STUDY MATERIAL >>
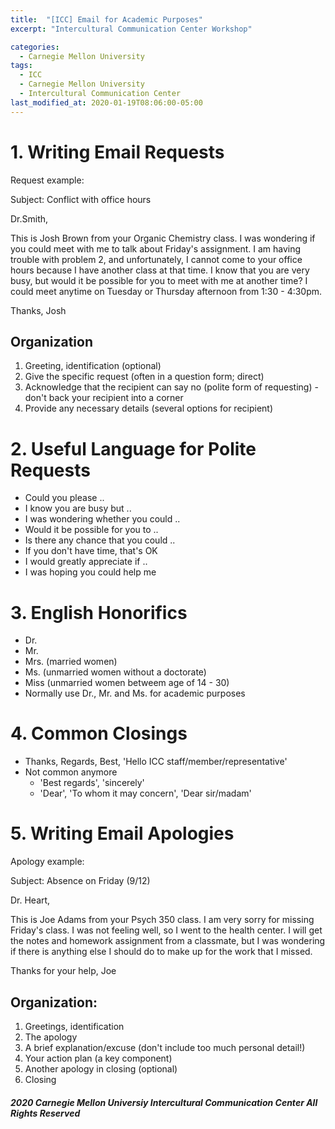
 ```yaml
---
title:  "[ICC] Email for Academic Purposes"
excerpt: "Intercultural Communication Center Workshop"

categories:
  - Carnegie Mellon University
tags:
  - ICC
  - Carnegie Mellon University
  - Intercultural Communication Center
last_modified_at: 2020-01-19T08:06:00-05:00
---
```


# 1. Writing Email Requests
Request example:

Subject: Conflict with office hours

Dr.Smith,

This is Josh Brown from your Organic Chemistry class. I was wondering if you could meet with me to talk about Friday's assignment. I am having  trouble with problem 2, and unfortunately, I cannot come to your office hours because I have another class at that time. I know that you are very busy, but would it be possible for you to meet with me at another time? I could meet anytime on Tuesday or Thursday afternoon from 1:30 - 4:30pm.

Thanks,
Josh

## Organization
1. Greeting, identification (optional)
2. Give the specific request (often in a question form; direct)
3. Acknowledge that the recipient can say no (polite form of requesting) - don't back your recipient into a corner
4. Provide any necessary details (several options for recipient)

# 2. Useful Language for Polite Requests
- Could you please ..
- I know you are busy but ..
- I was wondering whether you could ..
- Would it be possible for you to ..
- Is there any chance that you could ..
- If you don't have time, that's OK
- I would greatly appreciate if ..
- I was hoping you could help me

# 3. English Honorifics
- Dr.
- Mr.
- Mrs. (married women)
- Ms. (unmarried women without a doctorate)
- Miss (unmarried women betweem age of 14 - 30)
- Normally use Dr., Mr. and Ms. for academic purposes

# 4. Common Closings
- Thanks, Regards, Best, 'Hello ICC staff/member/representative'
- Not common anymore
  - 'Best regards', 'sincerely'
  - 'Dear', 'To whom it may concern', 'Dear sir/madam'

# 5. Writing Email Apologies
Apology example:

Subject: Absence on Friday (9/12)

Dr. Heart,

This is Joe Adams from your Psych 350 class. I am very sorry for missing Friday's class. I was not feeling well, so I went to the health center. I will get the notes and homework assignment from a classmate, but I was wondering if there is anything else I should do to make up for the work that I missed.

Thanks for your help,
Joe

## Organization:
1. Greetings, identification
2. The apology
3. A brief explanation/excuse (don't include too much personal detail!)
4. Your action plan (a key component)
5. Another apology in closing (optional)
6. Closing
    
#### *2020 Carnegie Mellon Universiy Intercultural Communication Center All Rights Reserved*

ACTIVITY >>
In the listing above, find the line with "3. Acknowledge that" and the line with "3. A brief explanation/excuse". Output those two lines and every line between them, exactly as written.

OUTPUT FOR THIS EXERCISE >>
3. Acknowledge that the recipient can say no (polite form of requesting) - don't back your recipient into a corner
4. Provide any necessary details (several options for recipient)

# 2. Useful Language for Polite Requests
- Could you please ..
- I know you are busy but ..
- I was wondering whether you could ..
- Would it be possible for you to ..
- Is there any chance that you could ..
- If you don't have time, that's OK
- I would greatly appreciate if ..
- I was hoping you could help me

# 3. English Honorifics
- Dr.
- Mr.
- Mrs. (married women)
- Ms. (unmarried women without a doctorate)
- Miss (unmarried women betweem age of 14 - 30)
- Normally use Dr., Mr. and Ms. for academic purposes

# 4. Common Closings
- Thanks, Regards, Best, 'Hello ICC staff/member/representative'
- Not common anymore
  - 'Best regards', 'sincerely'
  - 'Dear', 'To whom it may concern', 'Dear sir/madam'

# 5. Writing Email Apologies
Apology example:

Subject: Absence on Friday (9/12)

Dr. Heart,

This is Joe Adams from your Psych 350 class. I am very sorry for missing Friday's class. I was not feeling well, so I went to the health center. I will get the notes and homework assignment from a classmate, but I was wondering if there is anything else I should do to make up for the work that I missed.

Thanks for your help,
Joe

## Organization:
1. Greetings, identification
2. The apology
3. A brief explanation/excuse (don't include too much personal detail!)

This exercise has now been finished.